Application Security Engineer

Hybrid (2 WFH, 3 days WFO) - Hiring in India

At Urbint, our mission is to build a world with zero safety incidents. We do this by pairing data with artificial intelligence to identify areas of high risk and prevent catastrophic loss for utilities and infrastructure operators across the country. Our work literally saves lives. We are a team of close-knit engineers, entrepreneurs, and data geeks who obsess over problem-solving, new technologies and making a positive impact in our communities.

Job Summary

The Application Security Engineer plays a critical role in ensuring the security and integrity of our software applications and systems. They will be responsible for identifying and mitigating security vulnerabilities, conducting security assessments, and implementing best practices to protect our applications from potential threats.
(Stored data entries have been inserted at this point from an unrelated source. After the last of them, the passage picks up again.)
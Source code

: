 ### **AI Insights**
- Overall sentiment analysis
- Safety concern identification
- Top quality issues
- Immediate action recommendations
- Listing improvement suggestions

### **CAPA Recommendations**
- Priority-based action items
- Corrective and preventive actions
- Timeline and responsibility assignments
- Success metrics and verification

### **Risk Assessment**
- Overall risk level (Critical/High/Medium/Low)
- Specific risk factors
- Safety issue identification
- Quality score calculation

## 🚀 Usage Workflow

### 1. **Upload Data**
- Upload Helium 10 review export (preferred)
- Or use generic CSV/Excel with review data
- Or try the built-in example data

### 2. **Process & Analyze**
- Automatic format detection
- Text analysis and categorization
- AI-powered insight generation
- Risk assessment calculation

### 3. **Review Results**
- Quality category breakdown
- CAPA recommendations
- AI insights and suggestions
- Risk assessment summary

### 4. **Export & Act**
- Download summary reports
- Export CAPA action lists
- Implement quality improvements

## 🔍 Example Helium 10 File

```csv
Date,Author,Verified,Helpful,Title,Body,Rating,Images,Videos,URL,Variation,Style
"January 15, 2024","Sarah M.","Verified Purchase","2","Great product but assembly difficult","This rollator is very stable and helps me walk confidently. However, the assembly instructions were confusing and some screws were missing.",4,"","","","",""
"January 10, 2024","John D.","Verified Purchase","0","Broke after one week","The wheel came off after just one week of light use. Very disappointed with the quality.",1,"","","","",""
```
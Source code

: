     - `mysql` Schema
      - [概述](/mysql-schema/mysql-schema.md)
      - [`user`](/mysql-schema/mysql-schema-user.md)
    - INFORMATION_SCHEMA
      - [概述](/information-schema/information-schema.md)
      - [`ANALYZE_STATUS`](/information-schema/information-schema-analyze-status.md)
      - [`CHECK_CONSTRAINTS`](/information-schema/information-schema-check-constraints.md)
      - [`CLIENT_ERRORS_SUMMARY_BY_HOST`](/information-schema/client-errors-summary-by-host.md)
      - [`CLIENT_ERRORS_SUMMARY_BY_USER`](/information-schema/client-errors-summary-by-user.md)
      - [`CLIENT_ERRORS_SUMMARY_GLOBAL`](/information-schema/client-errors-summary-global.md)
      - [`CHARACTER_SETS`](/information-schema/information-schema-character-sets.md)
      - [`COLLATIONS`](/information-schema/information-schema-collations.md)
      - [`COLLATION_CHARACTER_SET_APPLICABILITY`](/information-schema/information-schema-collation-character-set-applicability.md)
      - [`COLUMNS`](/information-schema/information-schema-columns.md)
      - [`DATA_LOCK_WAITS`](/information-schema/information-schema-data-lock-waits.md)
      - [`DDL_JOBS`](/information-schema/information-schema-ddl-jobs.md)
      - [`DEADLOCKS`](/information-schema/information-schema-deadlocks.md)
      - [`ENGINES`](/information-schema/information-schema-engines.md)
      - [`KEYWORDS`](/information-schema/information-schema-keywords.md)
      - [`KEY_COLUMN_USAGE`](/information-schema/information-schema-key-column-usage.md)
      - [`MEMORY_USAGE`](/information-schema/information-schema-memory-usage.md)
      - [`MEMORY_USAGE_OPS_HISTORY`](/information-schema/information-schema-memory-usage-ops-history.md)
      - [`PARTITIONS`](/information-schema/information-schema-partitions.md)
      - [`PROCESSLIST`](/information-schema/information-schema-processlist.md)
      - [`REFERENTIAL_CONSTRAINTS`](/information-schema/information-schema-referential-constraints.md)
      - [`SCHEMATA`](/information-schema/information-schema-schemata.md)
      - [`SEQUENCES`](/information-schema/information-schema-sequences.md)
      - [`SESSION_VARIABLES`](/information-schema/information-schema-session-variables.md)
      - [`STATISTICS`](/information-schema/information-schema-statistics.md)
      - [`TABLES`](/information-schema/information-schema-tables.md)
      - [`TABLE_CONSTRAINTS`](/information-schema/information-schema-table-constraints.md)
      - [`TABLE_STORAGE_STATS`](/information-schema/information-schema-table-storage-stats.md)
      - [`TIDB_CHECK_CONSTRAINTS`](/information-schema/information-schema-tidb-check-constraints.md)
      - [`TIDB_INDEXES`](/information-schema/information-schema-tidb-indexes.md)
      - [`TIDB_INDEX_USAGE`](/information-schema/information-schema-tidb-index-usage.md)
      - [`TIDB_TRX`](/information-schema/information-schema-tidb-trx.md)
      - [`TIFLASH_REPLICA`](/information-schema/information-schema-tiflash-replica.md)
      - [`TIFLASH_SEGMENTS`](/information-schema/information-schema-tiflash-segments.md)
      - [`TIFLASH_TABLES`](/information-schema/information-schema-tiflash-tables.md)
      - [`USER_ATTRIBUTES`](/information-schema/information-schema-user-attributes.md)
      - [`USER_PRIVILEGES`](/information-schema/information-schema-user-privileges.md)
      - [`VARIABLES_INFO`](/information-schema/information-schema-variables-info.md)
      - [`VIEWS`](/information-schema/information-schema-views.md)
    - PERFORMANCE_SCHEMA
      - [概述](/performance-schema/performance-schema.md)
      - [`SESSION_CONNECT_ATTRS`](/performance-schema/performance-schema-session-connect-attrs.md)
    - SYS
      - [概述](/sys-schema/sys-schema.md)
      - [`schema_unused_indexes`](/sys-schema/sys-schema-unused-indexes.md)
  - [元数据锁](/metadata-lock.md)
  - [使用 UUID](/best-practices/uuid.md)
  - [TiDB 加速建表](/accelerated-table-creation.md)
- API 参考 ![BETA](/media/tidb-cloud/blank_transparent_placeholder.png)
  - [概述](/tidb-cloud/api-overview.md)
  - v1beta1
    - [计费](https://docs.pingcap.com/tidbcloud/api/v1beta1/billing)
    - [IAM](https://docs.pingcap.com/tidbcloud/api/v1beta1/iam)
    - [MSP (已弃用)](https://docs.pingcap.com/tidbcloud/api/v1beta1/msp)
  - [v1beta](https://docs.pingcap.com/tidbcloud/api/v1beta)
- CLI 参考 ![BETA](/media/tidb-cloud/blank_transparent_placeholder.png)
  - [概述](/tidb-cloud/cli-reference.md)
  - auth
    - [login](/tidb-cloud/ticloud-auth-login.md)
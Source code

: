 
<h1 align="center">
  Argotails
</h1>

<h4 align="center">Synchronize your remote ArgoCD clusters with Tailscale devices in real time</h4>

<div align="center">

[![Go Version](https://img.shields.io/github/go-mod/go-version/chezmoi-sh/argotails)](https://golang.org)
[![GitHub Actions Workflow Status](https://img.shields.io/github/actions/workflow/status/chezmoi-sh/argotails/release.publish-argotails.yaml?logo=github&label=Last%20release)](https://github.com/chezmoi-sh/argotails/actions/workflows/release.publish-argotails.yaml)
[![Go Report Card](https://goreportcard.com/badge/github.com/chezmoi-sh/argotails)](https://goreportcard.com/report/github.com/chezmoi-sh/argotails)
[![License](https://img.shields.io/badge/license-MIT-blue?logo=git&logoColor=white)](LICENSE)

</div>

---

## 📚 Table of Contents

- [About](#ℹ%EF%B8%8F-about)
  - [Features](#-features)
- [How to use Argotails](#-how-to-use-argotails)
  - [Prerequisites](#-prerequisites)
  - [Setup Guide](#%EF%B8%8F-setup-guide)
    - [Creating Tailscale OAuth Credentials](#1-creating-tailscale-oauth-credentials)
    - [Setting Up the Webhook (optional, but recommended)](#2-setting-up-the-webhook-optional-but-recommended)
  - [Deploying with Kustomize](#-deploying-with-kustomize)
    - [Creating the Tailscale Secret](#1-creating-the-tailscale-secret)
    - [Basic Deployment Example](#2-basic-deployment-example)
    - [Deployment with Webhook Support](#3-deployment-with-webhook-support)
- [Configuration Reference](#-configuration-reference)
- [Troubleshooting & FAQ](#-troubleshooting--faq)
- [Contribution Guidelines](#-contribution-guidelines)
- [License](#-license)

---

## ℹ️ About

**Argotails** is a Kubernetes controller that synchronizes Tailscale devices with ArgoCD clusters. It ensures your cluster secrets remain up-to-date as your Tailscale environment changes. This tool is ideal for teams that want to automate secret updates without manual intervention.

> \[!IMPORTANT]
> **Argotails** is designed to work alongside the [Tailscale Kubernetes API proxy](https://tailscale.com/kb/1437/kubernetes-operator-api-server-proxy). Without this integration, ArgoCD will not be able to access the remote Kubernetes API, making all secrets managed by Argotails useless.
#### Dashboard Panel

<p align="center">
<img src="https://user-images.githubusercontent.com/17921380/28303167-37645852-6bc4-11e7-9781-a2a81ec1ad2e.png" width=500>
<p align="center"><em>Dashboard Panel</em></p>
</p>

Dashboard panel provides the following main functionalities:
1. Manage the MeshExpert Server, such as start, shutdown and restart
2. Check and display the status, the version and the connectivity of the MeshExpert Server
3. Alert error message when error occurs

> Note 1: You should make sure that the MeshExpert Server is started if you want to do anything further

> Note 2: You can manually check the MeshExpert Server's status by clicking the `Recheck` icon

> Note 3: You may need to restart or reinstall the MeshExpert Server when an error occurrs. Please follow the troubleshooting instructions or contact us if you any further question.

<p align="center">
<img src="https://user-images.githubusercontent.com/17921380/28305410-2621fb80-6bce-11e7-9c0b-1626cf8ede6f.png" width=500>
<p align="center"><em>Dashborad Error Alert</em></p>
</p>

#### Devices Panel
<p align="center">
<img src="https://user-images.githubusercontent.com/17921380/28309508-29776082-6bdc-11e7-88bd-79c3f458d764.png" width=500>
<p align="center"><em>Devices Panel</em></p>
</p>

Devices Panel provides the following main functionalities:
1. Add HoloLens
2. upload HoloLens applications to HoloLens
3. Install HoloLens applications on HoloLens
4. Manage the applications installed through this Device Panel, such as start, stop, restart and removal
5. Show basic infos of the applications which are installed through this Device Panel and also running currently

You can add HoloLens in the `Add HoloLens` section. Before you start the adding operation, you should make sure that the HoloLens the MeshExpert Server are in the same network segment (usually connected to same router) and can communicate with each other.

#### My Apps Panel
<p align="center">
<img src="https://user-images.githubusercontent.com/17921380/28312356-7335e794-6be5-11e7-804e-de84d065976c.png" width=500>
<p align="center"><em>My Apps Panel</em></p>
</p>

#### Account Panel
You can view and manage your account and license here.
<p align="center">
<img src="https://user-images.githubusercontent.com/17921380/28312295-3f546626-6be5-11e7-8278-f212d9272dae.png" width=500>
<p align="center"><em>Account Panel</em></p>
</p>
This role requires a deep understanding of application security principles, strong technical skills, and the ability to collaborate effectively with cross-functional teams.

What You'll Do

• Security Assessment and Testing:
• Conduct security assessments of new and existing software applications, including web applications, mobile apps, APIs, and cloud-based services.
• Perform manual and automated security testing, including vulnerability scanning, code review, and penetration testing, to identify potential security weaknesses and vulnerabilities.
• Analyze assessment results, prioritize findings based on risk, and provide recommendations for remediation to development teams.
• Security Architecture and Design:
• Work closely with software architects and developers to incorporate security best practices into the design and architecture of new and existing applications.
• Review and provide security guidance for application design, including authentication, authorization, encryption, input validation, and error handling.
• Conduct threat modeling exercises to identify potential security threats and risks at the application level and propose mitigations to address them.
• Security Controls Implementation:
• Implement security controls and countermeasures to protect against common security threats, such as SQL injection, cross-site scripting (XSS), cross-site request forgery (CSRF), and others.
• Configure and manage web application firewalls (WAFs), intrusion detection/prevention systems (IDS/IPS), and other security tools to enhance application security posture.
• Collaborate with development teams to integrate security controls into the software development lifecycle (SDLC) and automate security testing and validation processes.
• Incident Response and Remediation:
• Provide support for incident response activities, including investigating security incidents, analyzing root causes, and recommending corrective actions.
• Assist in the development and implementation of incident response plans and procedures to mitigate the impact of security breaches and incidents.
• Work with cross-functional teams to address security vulnerabilities and weaknesses identified during incident response activities and security assessments.
• Security Awareness and Training:
• Promote security awareness and best practices among development teams through training sessions, workshops, and knowledge-sharing initiatives.
• Provide guidance and support to developers on secure coding practices, security controls, and threat mitigation techniques.
• Stay current with the latest security trends, vulnerabilities, and industry developments, and share knowledge with the broader team.

Who You Are

• Bachelor's degree in Computer Science, Information Security, or related field.
• Minimum of 3 - 5 years of experience in application security, software development, or related roles.
• Strong understanding of web application security concepts, including OWASP vulnerabilities and common attack vectors.
• Hands-on experience with security testing tools and techniques, such as OWASP ZAP, or similar.
• Proficiency in programming/scripting languages such as Python, Typescript, JavaScript.
• Familiarity with security standards and frameworks, such as OWASP ASVS or ISO/IEC 27001.
• Excellent analytical and problem-solving skills, with the ability to identify and mitigate security risks in complex software environments.
• Strong communication and collaboration skills, with the ability to work effectively with cross-functional teams and communicate technical concepts to non-technical stakeholders.
• Relevant certifications such as Certified Ethical Hacker (CEH), Offensive Security Certified Professional (OSCP), or Certified Information Systems Security Professional (CISSP) are a plus.

Benefits

• Mission Driven - Some companies use AI to serve better digital ads and trade stocks, we seek to make our communities safer and more resilient
• Competitive compensation package
• Generous Paid Time off, Paid Company Holidays including Mental Health Days
• Medical Insurance covering self, spouse, 2 children and parents/in-laws
• Hybrid work – 3 days at office; 2 days at home

We're an equal opportunity employer. All applicants will be considered for employment without attention to race, color, religion, sex, sexual orientation, gender identity, national origin, veteran or disability status.